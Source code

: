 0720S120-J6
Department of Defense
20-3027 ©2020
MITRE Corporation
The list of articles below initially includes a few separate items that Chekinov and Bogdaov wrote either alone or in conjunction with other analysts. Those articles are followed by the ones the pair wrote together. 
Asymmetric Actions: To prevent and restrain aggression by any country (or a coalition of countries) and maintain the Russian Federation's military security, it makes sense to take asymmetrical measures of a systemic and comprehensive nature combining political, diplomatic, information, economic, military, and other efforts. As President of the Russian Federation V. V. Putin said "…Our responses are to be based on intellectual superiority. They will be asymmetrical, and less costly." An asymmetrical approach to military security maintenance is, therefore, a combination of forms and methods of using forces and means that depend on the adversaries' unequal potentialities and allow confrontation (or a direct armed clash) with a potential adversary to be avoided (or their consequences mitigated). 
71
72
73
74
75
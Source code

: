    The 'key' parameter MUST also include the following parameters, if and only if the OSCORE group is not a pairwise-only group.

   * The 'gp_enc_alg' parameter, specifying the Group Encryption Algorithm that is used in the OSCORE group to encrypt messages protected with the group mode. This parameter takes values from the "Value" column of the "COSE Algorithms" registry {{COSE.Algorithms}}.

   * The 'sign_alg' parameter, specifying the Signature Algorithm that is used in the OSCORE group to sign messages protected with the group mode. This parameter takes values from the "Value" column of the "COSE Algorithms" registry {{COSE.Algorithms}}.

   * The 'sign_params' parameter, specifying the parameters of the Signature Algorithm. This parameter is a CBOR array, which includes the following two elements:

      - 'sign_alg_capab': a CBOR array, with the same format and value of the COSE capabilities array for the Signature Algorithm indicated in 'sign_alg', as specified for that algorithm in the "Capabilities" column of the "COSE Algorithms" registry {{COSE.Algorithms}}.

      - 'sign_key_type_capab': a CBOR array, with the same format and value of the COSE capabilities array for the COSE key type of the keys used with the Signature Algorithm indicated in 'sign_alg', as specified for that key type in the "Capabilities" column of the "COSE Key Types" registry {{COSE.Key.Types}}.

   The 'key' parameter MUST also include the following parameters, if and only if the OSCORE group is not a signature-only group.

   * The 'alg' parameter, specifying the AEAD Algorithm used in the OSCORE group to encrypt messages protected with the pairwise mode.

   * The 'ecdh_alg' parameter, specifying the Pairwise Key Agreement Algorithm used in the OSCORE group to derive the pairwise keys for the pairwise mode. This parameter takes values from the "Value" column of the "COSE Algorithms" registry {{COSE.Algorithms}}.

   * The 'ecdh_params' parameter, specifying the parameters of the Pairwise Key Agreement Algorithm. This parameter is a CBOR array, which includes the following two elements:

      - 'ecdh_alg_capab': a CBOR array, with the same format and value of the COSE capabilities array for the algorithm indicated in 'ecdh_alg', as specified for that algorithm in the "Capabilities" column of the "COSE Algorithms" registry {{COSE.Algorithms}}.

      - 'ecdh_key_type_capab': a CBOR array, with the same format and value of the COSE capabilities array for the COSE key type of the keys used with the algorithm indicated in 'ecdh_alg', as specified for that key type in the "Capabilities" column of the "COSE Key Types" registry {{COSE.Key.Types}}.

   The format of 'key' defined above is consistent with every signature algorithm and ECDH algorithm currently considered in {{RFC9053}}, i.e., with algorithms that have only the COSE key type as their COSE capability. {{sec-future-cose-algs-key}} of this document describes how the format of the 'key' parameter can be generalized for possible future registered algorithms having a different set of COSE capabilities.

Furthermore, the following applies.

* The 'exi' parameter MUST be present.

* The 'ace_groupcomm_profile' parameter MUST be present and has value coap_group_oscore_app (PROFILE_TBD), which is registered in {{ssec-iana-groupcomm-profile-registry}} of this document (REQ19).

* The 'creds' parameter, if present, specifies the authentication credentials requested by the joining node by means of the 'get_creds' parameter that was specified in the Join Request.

• [WHAT TO WORK ON]:
The output should be exactly the lines above from the line containing "a pairwise-only group." to the line containing "specifying the Pairwise", inclusive, with no other lines.

• [ANSWER TO THIS PROBLEM]:
:    The 'key' parameter MUST also include the following parameters, if and only if the OSCORE group is not a pairwise-only group.

   * The 'gp_enc_alg' parameter, specifying the Group Encryption Algorithm that is used in the OSCORE group to encrypt messages protected with the group mode. This parameter takes values from the "Value" column of the "COSE Algorithms" registry {{COSE.Algorithms}}.

   * The 'sign_alg' parameter, specifying the Signature Algorithm that is used in the OSCORE group to sign messages protected with the group mode. This parameter takes values from the "Value" column of the "COSE Algorithms" registry {{COSE.Algorithms}}.

   * The 'sign_params' parameter, specifying the parameters of the Signature Algorithm. This parameter is a CBOR array, which includes the following two elements:

      - 'sign_alg_capab': a CBOR array, with the same format and value of the COSE capabilities array for the Signature Algorithm indicated in 'sign_alg', as specified for that algorithm in the "Capabilities" column of the "COSE Algorithms" registry {{COSE.Algorithms}}.

      - 'sign_key_type_capab': a CBOR array, with the same format and value of the COSE capabilities array for the COSE key type of the keys used with the Signature Algorithm indicated in 'sign_alg', as specified for that key type in the "Capabilities" column of the "COSE Key Types" registry {{COSE.Key.Types}}.

   The 'key' parameter MUST also include the following parameters, if and only if the OSCORE group is not a signature-only group.

   * The 'alg' parameter, specifying the AEAD Algorithm used in the OSCORE group to encrypt messages protected with the pairwise mode.

   * The 'ecdh_alg' parameter, specifying the Pairwise Key Agreement Algorithm used in the OSCORE group to derive the pairwise keys for the pairwise mode. This parameter takes values from the "Value" column of the "COSE Algorithms" registry {{COSE.Algorithms}}.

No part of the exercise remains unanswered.